[Your task] Would you set down every entry shown below, precisely as written?

Stored items:
*** Block opens ***
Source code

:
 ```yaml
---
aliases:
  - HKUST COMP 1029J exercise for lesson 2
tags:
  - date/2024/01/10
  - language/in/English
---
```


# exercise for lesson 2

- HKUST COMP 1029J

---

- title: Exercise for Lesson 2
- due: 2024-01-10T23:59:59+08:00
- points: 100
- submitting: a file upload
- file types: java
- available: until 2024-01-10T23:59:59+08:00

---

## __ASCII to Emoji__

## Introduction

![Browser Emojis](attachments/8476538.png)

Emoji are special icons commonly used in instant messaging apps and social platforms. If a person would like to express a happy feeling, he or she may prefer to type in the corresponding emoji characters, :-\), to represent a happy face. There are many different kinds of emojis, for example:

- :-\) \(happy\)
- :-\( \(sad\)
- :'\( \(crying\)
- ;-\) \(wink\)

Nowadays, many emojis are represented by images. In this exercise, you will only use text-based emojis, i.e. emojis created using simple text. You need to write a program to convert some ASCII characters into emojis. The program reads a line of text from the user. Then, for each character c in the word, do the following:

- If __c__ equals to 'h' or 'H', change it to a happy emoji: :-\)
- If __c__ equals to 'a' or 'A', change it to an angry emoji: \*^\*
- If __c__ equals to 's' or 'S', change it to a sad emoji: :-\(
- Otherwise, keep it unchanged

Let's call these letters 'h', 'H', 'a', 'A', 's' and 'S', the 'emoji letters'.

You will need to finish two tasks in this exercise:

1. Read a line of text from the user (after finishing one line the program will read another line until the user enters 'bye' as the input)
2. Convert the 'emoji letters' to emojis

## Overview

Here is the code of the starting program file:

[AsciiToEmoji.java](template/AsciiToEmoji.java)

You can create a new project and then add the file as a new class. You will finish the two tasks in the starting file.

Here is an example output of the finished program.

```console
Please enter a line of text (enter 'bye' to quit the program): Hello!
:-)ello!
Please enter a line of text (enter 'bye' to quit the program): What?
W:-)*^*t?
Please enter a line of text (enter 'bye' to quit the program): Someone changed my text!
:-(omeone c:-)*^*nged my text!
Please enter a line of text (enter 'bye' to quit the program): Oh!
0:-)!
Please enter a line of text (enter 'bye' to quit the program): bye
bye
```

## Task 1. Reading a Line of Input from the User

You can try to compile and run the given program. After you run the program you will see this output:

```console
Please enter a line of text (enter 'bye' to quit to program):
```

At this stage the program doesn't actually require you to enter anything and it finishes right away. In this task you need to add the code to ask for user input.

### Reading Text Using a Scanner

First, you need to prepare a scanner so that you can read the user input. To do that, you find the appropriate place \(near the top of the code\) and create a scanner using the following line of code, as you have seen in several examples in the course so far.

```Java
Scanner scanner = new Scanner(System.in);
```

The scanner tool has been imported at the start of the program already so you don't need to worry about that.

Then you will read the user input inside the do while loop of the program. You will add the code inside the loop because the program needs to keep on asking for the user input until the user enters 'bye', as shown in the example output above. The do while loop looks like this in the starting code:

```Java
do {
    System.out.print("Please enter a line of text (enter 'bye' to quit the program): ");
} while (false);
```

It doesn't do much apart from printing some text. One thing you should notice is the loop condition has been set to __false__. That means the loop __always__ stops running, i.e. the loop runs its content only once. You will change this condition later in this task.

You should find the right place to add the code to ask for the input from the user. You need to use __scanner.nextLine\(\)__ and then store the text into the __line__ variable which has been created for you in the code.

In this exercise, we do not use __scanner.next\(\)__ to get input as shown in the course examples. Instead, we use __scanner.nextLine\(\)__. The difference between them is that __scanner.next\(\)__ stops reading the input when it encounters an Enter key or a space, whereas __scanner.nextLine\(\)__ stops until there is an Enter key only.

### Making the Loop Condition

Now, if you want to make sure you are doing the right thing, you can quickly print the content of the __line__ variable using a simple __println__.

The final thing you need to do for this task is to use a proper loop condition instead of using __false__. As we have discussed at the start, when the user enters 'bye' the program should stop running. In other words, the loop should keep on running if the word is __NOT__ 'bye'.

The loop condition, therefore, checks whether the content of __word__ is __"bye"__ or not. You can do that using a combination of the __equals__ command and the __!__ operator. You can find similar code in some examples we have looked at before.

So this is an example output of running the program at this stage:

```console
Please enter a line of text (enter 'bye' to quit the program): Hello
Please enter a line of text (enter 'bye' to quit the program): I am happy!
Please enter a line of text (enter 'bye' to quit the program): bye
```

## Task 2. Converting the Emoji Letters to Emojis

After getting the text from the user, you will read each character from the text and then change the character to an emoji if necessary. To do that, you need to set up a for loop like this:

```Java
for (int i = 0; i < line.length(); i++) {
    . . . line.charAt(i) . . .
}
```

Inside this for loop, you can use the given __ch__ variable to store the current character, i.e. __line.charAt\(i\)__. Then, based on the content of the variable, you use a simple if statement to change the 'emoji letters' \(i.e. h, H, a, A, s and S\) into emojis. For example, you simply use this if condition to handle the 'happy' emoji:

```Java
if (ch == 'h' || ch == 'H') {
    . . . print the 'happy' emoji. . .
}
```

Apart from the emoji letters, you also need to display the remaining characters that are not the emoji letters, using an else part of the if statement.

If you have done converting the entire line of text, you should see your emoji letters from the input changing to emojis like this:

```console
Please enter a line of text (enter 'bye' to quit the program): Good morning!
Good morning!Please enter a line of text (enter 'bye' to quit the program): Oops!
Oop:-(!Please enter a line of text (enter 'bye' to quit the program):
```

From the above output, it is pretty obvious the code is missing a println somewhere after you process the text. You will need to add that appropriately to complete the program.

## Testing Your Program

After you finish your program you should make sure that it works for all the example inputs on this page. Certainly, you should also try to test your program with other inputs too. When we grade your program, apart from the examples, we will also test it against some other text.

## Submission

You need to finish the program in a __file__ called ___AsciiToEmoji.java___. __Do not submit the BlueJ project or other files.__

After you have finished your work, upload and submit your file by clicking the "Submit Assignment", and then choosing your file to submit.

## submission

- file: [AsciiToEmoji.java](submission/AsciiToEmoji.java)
*** Block closes ***
[Answer section]
Source code

:
 ```yaml
---
aliases:
  - HKUST COMP 1029J exercise for lesson 2
tags:
  - date/2024/01/10
  - language/in/English
---
```


# exercise for lesson 2

- HKUST COMP 1029J

---

- title: Exercise for Lesson 2
- due: 2024-01-10T23:59:59+08:00
- points: 100
- submitting: a file upload
- file types: java
- available: until 2024-01-10T23:59:59+08:00

---

## __ASCII to Emoji__

## Introduction

![Browser Emojis](attachments/8476538.png)

Emoji are special icons commonly used in instant messaging apps and social platforms. If a person would like to express a happy feeling, he or she may prefer to type in the corresponding emoji characters, :-\), to represent a happy face. There are many different kinds of emojis, for example:

- :-\) \(happy\)
- :-\( \(sad\)
- :'\( \(crying\)
- ;-\) \(wink\)

Nowadays, many emojis are represented by images. In this exercise, you will only use text-based emojis, i.e. emojis created using simple text. You need to write a program to convert some ASCII characters into emojis. The program reads a line of text from the user. Then, for each character c in the word, do the following:

- If __c__ equals to 'h' or 'H', change it to a happy emoji: :-\)
- If __c__ equals to 'a' or 'A', change it to an angry emoji: \*^\*
- If __c__ equals to 's' or 'S', change it to a sad emoji: :-\(
- Otherwise, keep it unchanged

Let's call these letters 'h', 'H', 'a', 'A', 's' and 'S', the 'emoji letters'.

You will need to finish two tasks in this exercise:

1. Read a line of text from the user (after finishing one line the program will read another line until the user enters 'bye' as the input)
2. Convert the 'emoji letters' to emojis

## Overview

Here is the code of the starting program file:

[AsciiToEmoji.java](template/AsciiToEmoji.java)

You can create a new project and then add the file as a new class. You will finish the two tasks in the starting file.

Here is an example output of the finished program.

```console
Please enter a line of text (enter 'bye' to quit the program): Hello!
:-)ello!
Please enter a line of text (enter 'bye' to quit the program): What?
W:-)*^*t?
Please enter a line of text (enter 'bye' to quit the program): Someone changed my text!
:-(omeone c:-)*^*nged my text!
Please enter a line of text (enter 'bye' to quit the program): Oh!
0:-)!
Please enter a line of text (enter 'bye' to quit the program): bye
bye
```

## Task 1. Reading a Line of Input from the User

You can try to compile and run the given program. After you run the program you will see this output:

```console
Please enter a line of text (enter 'bye' to quit to program):
```

At this stage the program doesn't actually require you to enter anything and it finishes right away. In this task you need to add the code to ask for user input.

### Reading Text Using a Scanner

First, you need to prepare a scanner so that you can read the user input. To do that, you find the appropriate place \(near the top of the code\) and create a scanner using the following line of code, as you have seen in several examples in the course so far.

```Java
Scanner scanner = new Scanner(System.in);
```

The scanner tool has been imported at the start of the program already so you don't need to worry about that.

Then you will read the user input inside the do while loop of the program. You will add the code inside the loop because the program needs to keep on asking for the user input until the user enters 'bye', as shown in the example output above. The do while loop looks like this in the starting code:

```Java
do {
    System.out.print("Please enter a line of text (enter 'bye' to quit the program): ");
} while (false);
```

It doesn't do much apart from printing some text. One thing you should notice is the loop condition has been set to __false__. That means the loop __always__ stops running, i.e. the loop runs its content only once. You will change this condition later in this task.

You should find the right place to add the code to ask for the input from the user. You need to use __scanner.nextLine\(\)__ and then store the text into the __line__ variable which has been created for you in the code.

In this exercise, we do not use __scanner.next\(\)__ to get input as shown in the course examples. Instead, we use __scanner.nextLine\(\)__. The difference between them is that __scanner.next\(\)__ stops reading the input when it encounters an Enter key or a space, whereas __scanner.nextLine\(\)__ stops until there is an Enter key only.

### Making the Loop Condition

Now, if you want to make sure you are doing the right thing, you can quickly print the content of the __line__ variable using a simple __println__.

The final thing you need to do for this task is to use a proper loop condition instead of using __false__. As we have discussed at the start, when the user enters 'bye' the program should stop running. In other words, the loop should keep on running if the word is __NOT__ 'bye'.

The loop condition, therefore, checks whether the content of __word__ is __"bye"__ or not. You can do that using a combination of the __equals__ command and the __!__ operator. You can find similar code in some examples we have looked at before.

So this is an example output of running the program at this stage:

```console
Please enter a line of text (enter 'bye' to quit the program): Hello
Please enter a line of text (enter 'bye' to quit the program): I am happy!
Please enter a line of text (enter 'bye' to quit the program): bye
```

## Task 2. Converting the Emoji Letters to Emojis

After getting the text from the user, you will read each character from the text and then change the character to an emoji if necessary. To do that, you need to set up a for loop like this:

```Java
for (int i = 0; i < line.length(); i++) {
    . . . line.charAt(i) . . .
}
```

Inside this for loop, you can use the given __ch__ variable to store the current character, i.e. __line.charAt\(i\)__. Then, based on the content of the variable, you use a simple if statement to change the 'emoji letters' \(i.e. h, H, a, A, s and S\) into emojis. For example, you simply use this if condition to handle the 'happy' emoji:

```Java
if (ch == 'h' || ch == 'H') {
    . . . print the 'happy' emoji. . .
}
```

Apart from the emoji letters, you also need to display the remaining characters that are not the emoji letters, using an else part of the if statement.

If you have done converting the entire line of text, you should see your emoji letters from the input changing to emojis like this:

```console
Please enter a line of text (enter 'bye' to quit the program): Good morning!
Good morning!Please enter a line of text (enter 'bye' to quit the program): Oops!
Oop:-(!Please enter a line of text (enter 'bye' to quit the program):
```

From the above output, it is pretty obvious the code is missing a println somewhere after you process the text. You will need to add that appropriately to complete the program.

## Testing Your Program

After you finish your program you should make sure that it works for all the example inputs on this page. Certainly, you should also try to test your program with other inputs too. When we grade your program, apart from the examples, we will also test it against some other text.

## Submission

You need to finish the program in a __file__ called ___AsciiToEmoji.java___. __Do not submit the BlueJ project or other files.__

After you have finished your work, upload and submit your file by clicking the "Submit Assignment", and then choosing your file to submit.

## submission

- file: [AsciiToEmoji.java](submission/AsciiToEmoji.java)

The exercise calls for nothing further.